Holding On and Letting Go
The mere whisper of their names is painful--Polly Klaas, Danielle van Dam, Elizabeth Smart, Shanta Johnson--for they represent a parent’s unspeakable heartache and a nation’s vicarious nightmare. They are the little girls, and girls are most at risk for such mayhem. Some eventually are found dead; others simply disappear. We read their stories, hear the soundbites and wonder: What really happened to these lost girls? How on Earth do their families survive the horror? How would we bear such a tragedy in our own households? They are questions to which we seldom find answers, turning back ultimately, gratefully, to our happier-by-comparison lives.
Alice Sebold, however, boldly steps into that unimaginable territory in her first novel, “The Lovely Bones.” Sebold’s guide on the journey is 14-year-old Susie Salmon--”like the fish”--who tells us she was murdered in 1973, “before kids of all races and genders started appearing on milk cartons ... back when people believed things like that didn’t happen.”
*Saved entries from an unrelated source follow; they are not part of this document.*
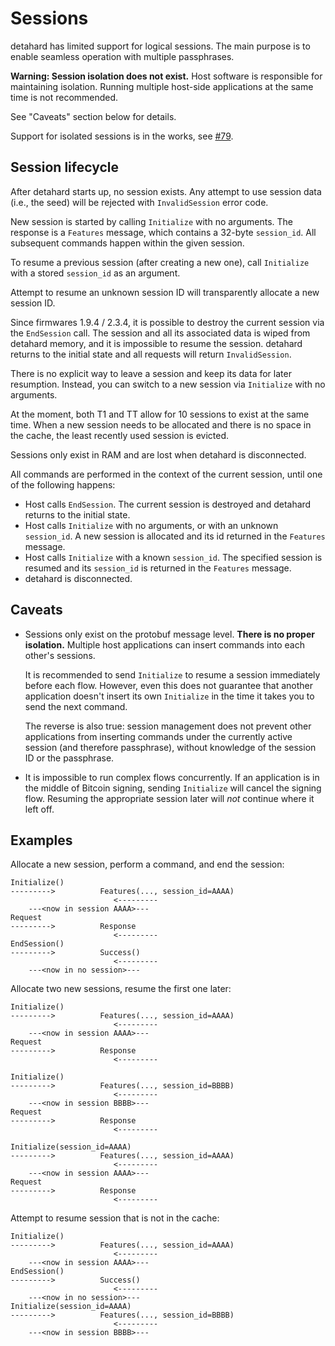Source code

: # Sessions

detahard has limited support for logical sessions. The main purpose is to enable seamless
operation with multiple passphrases.

**Warning: Session isolation does not exist.** Host software is responsible for
maintaining isolation. Running multiple host-side applications at the same time is not
recommended.

See "Caveats" section below for details.

Support for isolated sessions is in the works, see
[#79](https://github.com/detahard/detahard-firmware/issues/79).

## Session lifecycle

After detahard starts up, no session exists. Any attempt to use session data (i.e., the
seed) will be rejected with `InvalidSession` error code.

New session is started by calling `Initialize` with no arguments. The response is a
`Features` message, which contains a 32-byte `session_id`. All subsequent commands
happen within the given session.

To resume a previous session (after creating a new one), call `Initialize` with a stored
`session_id` as an argument.

Attempt to resume an unknown session ID will transparently allocate a new session ID.

Since firmwares 1.9.4 / 2.3.4, it is possible to destroy the current session via the
`EndSession` call. The session and all its associated data is wiped from detahard memory,
and it is impossible to resume the session. detahard returns to the initial state and
all requests will return `InvalidSession`.

There is no explicit way to leave a session and keep its data for later resumption.
Instead, you can switch to a new session via `Initialize` with no arguments.

At the moment, both T1 and TT allow for 10 sessions to exist at the same time. When a
new session needs to be allocated and there is no space in the cache, the least recently
used session is evicted.

Sessions only exist in RAM and are lost when detahard is disconnected.

All commands are performed in the context of the current session, until one of the
following happens:

* Host calls `EndSession`. The current session is destroyed and detahard returns to the
  initial state.
* Host calls `Initialize` with no arguments, or with an unknown `session_id`. A new
  session is allocated and its id returned in the `Features` message.
* Host calls `Initialize` with a known `session_id`. The specified session is resumed
  and its `session_id` is returned in the `Features` message.
* detahard is disconnected.

## Caveats

* Sessions only exist on the protobuf message level. **There is no proper isolation.**
  Multiple host applications can insert commands into each other's sessions.

  It is recommended to send `Initialize` to resume a session immediately before each
  flow. However, even this does not guarantee that another application doesn't insert
  its own `Initialize` in the time it takes you to send the next command.

  The reverse is also true: session management does not prevent other applications from
  inserting commands under the currently active session (and therefore passphrase),
  without knowledge of the session ID or the passphrase.

* It is impossible to run complex flows concurrently. If an application is in the middle
  of Bitcoin signing, sending `Initialize` will cancel the signing flow. Resuming the
  appropriate session later will _not_ continue where it left off.

## Examples

Allocate a new session, perform a command, and end the session:
```
Initialize()
--------->          Features(..., session_id=AAAA)
                       <---------
    ---<now in session AAAA>---
Request
--------->          Response
                       <---------
EndSession()
--------->          Success()
                       <---------
    ---<now in no session>---
```

Allocate two new sessions, resume the first one later:
```
Initialize()
--------->          Features(..., session_id=AAAA)
                       <---------
    ---<now in session AAAA>---
Request
--------->          Response
                       <---------

Initialize()
--------->          Features(..., session_id=BBBB)
                       <---------
    ---<now in session BBBB>---
Request
--------->          Response
                       <---------

Initialize(session_id=AAAA)
--------->          Features(..., session_id=AAAA)
                       <---------
    ---<now in session AAAA>---
Request
--------->          Response
                       <---------
```

Attempt to resume session that is not in the cache:
```
Initialize()
--------->          Features(..., session_id=AAAA)
                       <---------
    ---<now in session AAAA>---
EndSession()
--------->          Success()
                       <---------
    ---<now in no session>---
Initialize(session_id=AAAA)
--------->          Features(..., session_id=BBBB)
                       <---------
    ---<now in session BBBB>---
```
Susie narrates from her own personal heaven, an in-between place where “life is a perpetual yesterday,” where she gets a sax-playing Vietnamese roommate and where her no-nonsense intake counselor, Franny, eases Susie’s self-doubts with a tart “Don’t mull it over. It does no good. You’re dead and you have to accept it.”
Yet acceptance is exactly what Susie cannot find, and it is that tension that Sebold, a resident of Long Beach and a graduate of UC Irvine’s writing program, so marvelously weaves throughout the novel. Susie relives, in chilling detail, her encounter with her killer and follows his movements after her murder. She longs for Ray Singh, a boy who had a crush on her and with whom she shared an almost-kiss. She lingers at school with her classmates, especially Ruth Connors, a girl she barely knew in life who happened to be standing in her path when her “soul shrieked past Earth.” But most of all, Susie hovers heavily over the lives of her family, anxiously watching her father become obsessed with finding her killer, her mother’s slow withdrawal from her family and marriage, her younger sister’s desperate attempts at toughness, her baby brother’s lonely confusion.
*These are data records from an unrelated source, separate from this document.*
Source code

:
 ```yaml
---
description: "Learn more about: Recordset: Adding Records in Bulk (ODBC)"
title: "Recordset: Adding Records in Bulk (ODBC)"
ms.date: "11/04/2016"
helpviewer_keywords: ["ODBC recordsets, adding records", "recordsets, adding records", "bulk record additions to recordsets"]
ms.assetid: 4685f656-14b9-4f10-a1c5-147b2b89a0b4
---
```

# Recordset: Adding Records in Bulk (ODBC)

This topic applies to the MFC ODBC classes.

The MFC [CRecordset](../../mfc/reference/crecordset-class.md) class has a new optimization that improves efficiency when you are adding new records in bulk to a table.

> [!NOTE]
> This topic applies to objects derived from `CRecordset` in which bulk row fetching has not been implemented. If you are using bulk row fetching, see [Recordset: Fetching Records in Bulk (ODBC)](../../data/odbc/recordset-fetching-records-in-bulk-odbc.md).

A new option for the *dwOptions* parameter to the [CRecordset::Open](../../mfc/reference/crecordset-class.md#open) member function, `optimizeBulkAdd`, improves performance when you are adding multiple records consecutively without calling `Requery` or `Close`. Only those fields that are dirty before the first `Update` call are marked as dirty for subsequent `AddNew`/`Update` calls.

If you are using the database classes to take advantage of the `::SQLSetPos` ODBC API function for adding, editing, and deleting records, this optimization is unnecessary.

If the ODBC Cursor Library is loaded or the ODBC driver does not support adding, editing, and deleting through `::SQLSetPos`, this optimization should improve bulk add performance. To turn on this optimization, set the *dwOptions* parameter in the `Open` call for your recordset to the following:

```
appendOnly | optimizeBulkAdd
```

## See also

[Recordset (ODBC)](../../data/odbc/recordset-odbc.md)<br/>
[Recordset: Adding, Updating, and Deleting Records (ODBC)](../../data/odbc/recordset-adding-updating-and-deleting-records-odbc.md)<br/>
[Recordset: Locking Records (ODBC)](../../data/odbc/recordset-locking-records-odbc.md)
At times Susie’s yearning for the living is so visceral, so acute, that she tries to reach out to them and succeeds: casting her image into a pile of broken glass, communicating with her brother, making a life-changing appearance to Ruth and Ray. At other times, she is a cosmic witness to their pain and anguish, trapped in her inability to be neither on Earth nor in heaven as surely as the ships are trapped in her father’s glass bottles or her beloved penguin is imprisoned in its perfect snow globe world.
Susie’s poignant observations of the living and the chronicle of her own afterlife make “The Lovely Bones” a strange and beautiful amalgam of novelistic styles. At times, when Susie recounts the actions of her killer, the novel reads like a thriller, sweeping us along as we see the killer’s dreams, feel his overwhelming longings to kill again, experience her father and sister’s obsession with linking him to the crime. Yet at other times it is a shattering family drama, the tale of four survivors broken by unspeakable horror who learn to knit their grief and anger into new connections, “sometimes tenuous, sometimes made at great cost, but often magnificent.” And, yet again, it is an oddly affecting coming-of-age novel, the story of a girl who travels from the land of the living, through the in-between space of her personal heaven, to a “wide wide Heaven” where she can finally let go, “hold the world without me in it.”
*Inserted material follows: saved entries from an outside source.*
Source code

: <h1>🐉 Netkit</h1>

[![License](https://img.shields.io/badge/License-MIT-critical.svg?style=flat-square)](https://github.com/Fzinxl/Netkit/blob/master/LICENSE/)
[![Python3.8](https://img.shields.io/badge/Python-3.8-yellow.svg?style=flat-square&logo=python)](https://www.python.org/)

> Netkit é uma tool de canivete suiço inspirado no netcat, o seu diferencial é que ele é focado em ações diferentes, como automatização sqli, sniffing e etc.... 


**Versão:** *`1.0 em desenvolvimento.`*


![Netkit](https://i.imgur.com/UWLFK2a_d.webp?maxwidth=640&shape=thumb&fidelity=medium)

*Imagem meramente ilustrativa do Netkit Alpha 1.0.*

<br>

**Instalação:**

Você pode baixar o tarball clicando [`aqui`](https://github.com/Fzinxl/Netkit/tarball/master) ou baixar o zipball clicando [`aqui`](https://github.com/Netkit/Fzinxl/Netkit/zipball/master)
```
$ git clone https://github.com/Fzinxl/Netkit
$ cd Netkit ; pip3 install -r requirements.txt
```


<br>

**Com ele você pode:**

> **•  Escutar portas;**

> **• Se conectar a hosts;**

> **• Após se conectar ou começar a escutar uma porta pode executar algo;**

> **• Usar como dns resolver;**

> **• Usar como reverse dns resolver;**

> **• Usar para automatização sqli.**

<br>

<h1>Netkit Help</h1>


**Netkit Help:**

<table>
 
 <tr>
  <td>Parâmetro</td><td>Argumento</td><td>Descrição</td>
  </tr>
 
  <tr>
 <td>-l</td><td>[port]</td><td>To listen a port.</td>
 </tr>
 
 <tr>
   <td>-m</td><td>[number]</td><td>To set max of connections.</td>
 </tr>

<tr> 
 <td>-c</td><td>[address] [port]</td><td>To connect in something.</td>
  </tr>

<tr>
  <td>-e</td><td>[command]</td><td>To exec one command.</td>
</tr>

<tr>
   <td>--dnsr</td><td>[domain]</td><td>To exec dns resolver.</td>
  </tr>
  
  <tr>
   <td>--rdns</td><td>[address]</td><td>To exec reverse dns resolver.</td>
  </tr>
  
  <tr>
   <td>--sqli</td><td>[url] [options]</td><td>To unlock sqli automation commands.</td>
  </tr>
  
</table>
Indeed, letting go is a leitmotif of “The Lovely Bones,” one that Sebold evokes with a sly inventiveness and lyrical power that are deeply moving and ultimately redemptive. With a well-balanced mix of heavenly humor, Earthbound suspense and keen observation of both sides of Susie’s in-between, Sebold teaches us much about living and dying, holding on and letting go, as messy and imperfect and beautiful as the processes can be--and has created a novel that is painfully fine and accomplished, one which readers will have their own difficulties relinquishing, long after the last page is turned.